Le titre semble annoncer un ouvrage d’initiation, comme si Groensteen, désespérant de la critique actuelle, choisissait de se tourner vers un nouveau public encore à venir, en contribuant à l’émergence d’une génération nouvelle de lecteurs avertis. La table des matières confirme cette impression. Six parties proposent une progression pédagogique : Premières approches, Un art séquentiel, Lecture, avant d’aborder des Champs d’expertise. Après cette mise à plat de la boîte à outil du lecteur idéal, et avant une conclusion qui prend joliment la forme d’une ouverture sur le Plaisir de la bande dessinée, un chapitre intitulé Registres présente une palette d’approches thématiques, qui sous la forme de petits essais presque indépendants, creusent souvent le sillon de recherches antérieures de l’auteur, comme pour le «citationnel» et le «comique»,[2] ou encore le «mimique».[3] Le démon de la théorie[4] se distille dans la première partie (malheureusement accompagné par moments du fantôme d’un style légèrement pontifiant, survivance d’aventures universitaires et structuralistes passées, qui alourdissent un peu la prose ordinairement claire et naturelle de l’auteur) ; le travail de l’historien en quête de l’origine du medium[5] et l’observateur attentif des genres littéraires infusent tout le livre. À la différence de nombre de critiques BD, les références externes à la bande dessinée de Groensteen se trouvent volontiers dans le théâtre et les études littéraires, autant sinon plus que dans le cinéma et sa théorie. La cinquantaine de planches sur lesquelles il assoit son argumentation, forme en même temps une belle anthologie qui rappelle son travail de conservateur à la tête du musée de la bande dessinée d’Angoulème,[6] tandis que les microanalyses qu’elles suscitent permettent de laisser libre cours à un talent affûté jadis comme simple critique ou à la tête de revues d’étude.[7]

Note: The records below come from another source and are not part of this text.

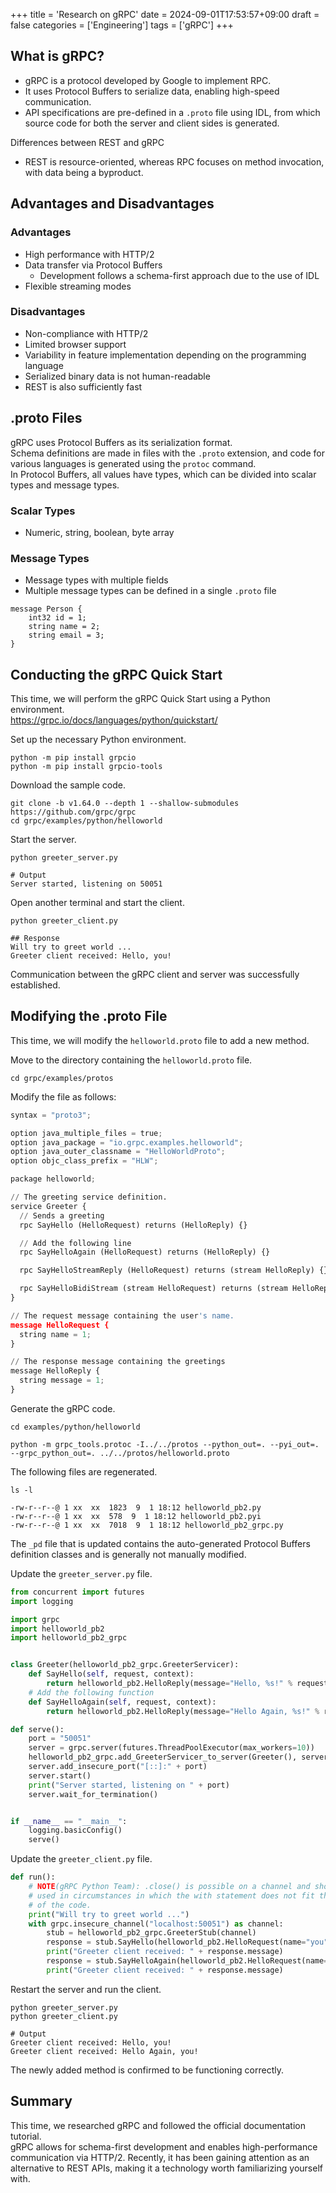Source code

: +++
title = 'Research on gRPC'
date = 2024-09-01T17:53:57+09:00
draft = false
categories = ['Engineering']
tags = ['gRPC']
+++

## What is gRPC?

* gRPC is a protocol developed by Google to implement RPC.
* It uses Protocol Buffers to serialize data, enabling high-speed communication.
* API specifications are pre-defined in a `.proto` file using IDL, from which source code for both the server and client sides is generated.

Differences between REST and gRPC

* REST is resource-oriented, whereas RPC focuses on method invocation, with data being a byproduct.

## Advantages and Disadvantages

### Advantages

- High performance with HTTP/2
- Data transfer via Protocol Buffers
    - Development follows a schema-first approach due to the use of IDL
- Flexible streaming modes

### Disadvantages

- Non-compliance with HTTP/2
- Limited browser support
- Variability in feature implementation depending on the programming language
- Serialized binary data is not human-readable
- REST is also sufficiently fast

## .proto Files

gRPC uses Protocol Buffers as its serialization format.  
Schema definitions are made in files with the `.proto` extension, and code for various languages is generated using the `protoc` command.  
In Protocol Buffers, all values have types, which can be divided into scalar types and message types.

### Scalar Types

* Numeric, string, boolean, byte array

### Message Types

- Message types with multiple fields
- Multiple message types can be defined in a single `.proto` file

```shell
message Person {
    int32 id = 1;
    string name = 2;
    string email = 3;
}
```

## Conducting the gRPC Quick Start

This time, we will perform the gRPC Quick Start using a Python environment.  
https://grpc.io/docs/languages/python/quickstart/

Set up the necessary Python environment.

```shell
python -m pip install grpcio
python -m pip install grpcio-tools
```

Download the sample code.

```shell
git clone -b v1.64.0 --depth 1 --shallow-submodules https://github.com/grpc/grpc
cd grpc/examples/python/helloworld
```

Start the server.

```shell
python greeter_server.py

# Output
Server started, listening on 50051
```

Open another terminal and start the client.

```shell
python greeter_client.py

## Response
Will try to greet world ...
Greeter client received: Hello, you!
```

Communication between the gRPC client and server was successfully established.

## Modifying the .proto File

This time, we will modify the `helloworld.proto` file to add a new method.

Move to the directory containing the `helloworld.proto` file.

```shell
cd grpc/examples/protos
```

Modify the file as follows:

```python
syntax = "proto3";

option java_multiple_files = true;
option java_package = "io.grpc.examples.helloworld";
option java_outer_classname = "HelloWorldProto";
option objc_class_prefix = "HLW";

package helloworld;

// The greeting service definition.
service Greeter {
  // Sends a greeting
  rpc SayHello (HelloRequest) returns (HelloReply) {}

  // Add the following line
  rpc SayHelloAgain (HelloRequest) returns (HelloReply) {}

  rpc SayHelloStreamReply (HelloRequest) returns (stream HelloReply) {}

  rpc SayHelloBidiStream (stream HelloRequest) returns (stream HelloReply) {}
}

// The request message containing the user's name.
message HelloRequest {
  string name = 1;
}

// The response message containing the greetings
message HelloReply {
  string message = 1;
}
```

Generate the gRPC code.

```shell
cd examples/python/helloworld

python -m grpc_tools.protoc -I../../protos --python_out=. --pyi_out=. --grpc_python_out=. ../../protos/helloworld.proto
```

The following files are regenerated.

```shell
ls -l

-rw-r--r--@ 1 xx  xx  1823  9  1 18:12 helloworld_pb2.py
-rw-r--r--@ 1 xx  xx  578  9  1 18:12 helloworld_pb2.pyi
-rw-r--r--@ 1 xx  xx  7018  9  1 18:12 helloworld_pb2_grpc.py
```

The `_pd` file that is updated contains the auto-generated Protocol Buffers definition classes and is generally not manually modified.

Update the `greeter_server.py` file.

```python
from concurrent import futures
import logging

import grpc
import helloworld_pb2
import helloworld_pb2_grpc


class Greeter(helloworld_pb2_grpc.GreeterServicer):
    def SayHello(self, request, context):
        return helloworld_pb2.HelloReply(message="Hello, %s!" % request.name)
    # Add the following function
    def SayHelloAgain(self, request, context):
        return helloworld_pb2.HelloReply(message="Hello Again, %s!" % request.name)

def serve():
    port = "50051"
    server = grpc.server(futures.ThreadPoolExecutor(max_workers=10))
    helloworld_pb2_grpc.add_GreeterServicer_to_server(Greeter(), server)
    server.add_insecure_port("[::]:" + port)
    server.start()
    print("Server started, listening on " + port)
    server.wait_for_termination()


if __name__ == "__main__":
    logging.basicConfig()
    serve()
```

Update the `greeter_client.py` file.

```python
def run():
    # NOTE(gRPC Python Team): .close() is possible on a channel and should be
    # used in circumstances in which the with statement does not fit the needs
    # of the code.
    print("Will try to greet world ...")
    with grpc.insecure_channel("localhost:50051") as channel:
        stub = helloworld_pb2_grpc.GreeterStub(channel)
        response = stub.SayHello(helloworld_pb2.HelloRequest(name="you"))
        print("Greeter client received: " + response.message)
        response = stub.SayHelloAgain(helloworld_pb2.HelloRequest(name="you"))
        print("Greeter client received: " + response.message)
```

Restart the server and run the client.

```shell
python greeter_server.py
python greeter_client.py

# Output
Greeter client received: Hello, you!
Greeter client received: Hello Again, you!
```

The newly added method is confirmed to be functioning correctly.

## Summary

This time, we researched gRPC and followed the official documentation tutorial.  
gRPC allows for schema-first development and enables high-performance communication via HTTP/2. Recently, it has been gaining attention as an alternative to REST APIs, making it a technology worth familiarizing yourself with.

Finalement, plutôt qu’un simple manuel à l’usage des néophytes, le livre offre donc autant, en fait de «mode d’emploi», la démonstration pratique d’un usage possible de la bande dessinée et de sa critique : celui auquel a mené un parcours individuel, celui de l’auteur. Sans se réduire aucunement à en être une simple synthèse — le lecteur coutumier des écrits de Groensteen trouvera ici des approfondissements et des analyses ou aperçus inédits, par exemple sur les couleurs dans une planche de Chris Ware, ou les rapports de la BD et de la politique — ce livre se trouve à la croisée des précédents, et à ce titre il constitue certainement un bon point d’entrée dans l’œuvre de l’auteur. En revanche, on hésitera peut-être à le conseiller comme première lecture à un «aniconète»[8] désireux de s’initier aux ressorts élémentaires du medium et aux rudiments de son histoire. Un peu trop touffu et riche en références pour le nouveau venu, il me paraît en revanche susceptible de toucher et de servir l’amateur déjà constitué, mais désireux d’approfondir son goût pour la bande dessinée en développant ses moyens d’exprimer et d’étayer ses propres jugements critiques. Ce livre éveillera sa sympathie par l’enthousiasme qu’il manifeste, et l’enrichira parce que cet amour, pour passionné qu’il soit,[9] se veut en même temps raisonné et argumenté, en quête de critères d’évaluation, de mots et de raisonnements qui puissent servir à justifier la valeur des chefs d’œuvre de la littérature dessinée, dans tout ce qui fait leur spécificité à l’égard de ceux des autres arts.

Notes

  1. Voir cet éditorial de décembre 2006.
  2. On pense à son récent Rire de Tintin, paru chez Moulinsart en 2006.
  3. Lignes de vie. Le visage dessiné, Mosquito, 2003
  4. Système de la bande dessinée, PUF, «Formes sémiotiques», 1999.
  5. Töpffer, la naissance de la bande dessinée, Hermann, 1994.
  6. Reflété notamment dans Astérix, Barbarella et cie, Somogy/CNBDI, 2000.
  7. Pour Le Monde des Livres, Les Cahiers de la bande dessinée, Neuvième Art.
  8. Soit un analphabète de l’image narrative, selon un néologisme de Benoît Peeters cité au cours du livre ; état d’ignorance pour lequel le synthétique Lire la bande dessinée : case, planche, récit (Flammarion, «Champs», 2003) du même Peeters constitue probablement un remède plus accessible et moins dense que le présent livre.
  9. Un chapitre n’est pas consacré pour rien à l’«érotique du dessin» (contre Manara et pour Crepax, Boilet et Baudoin).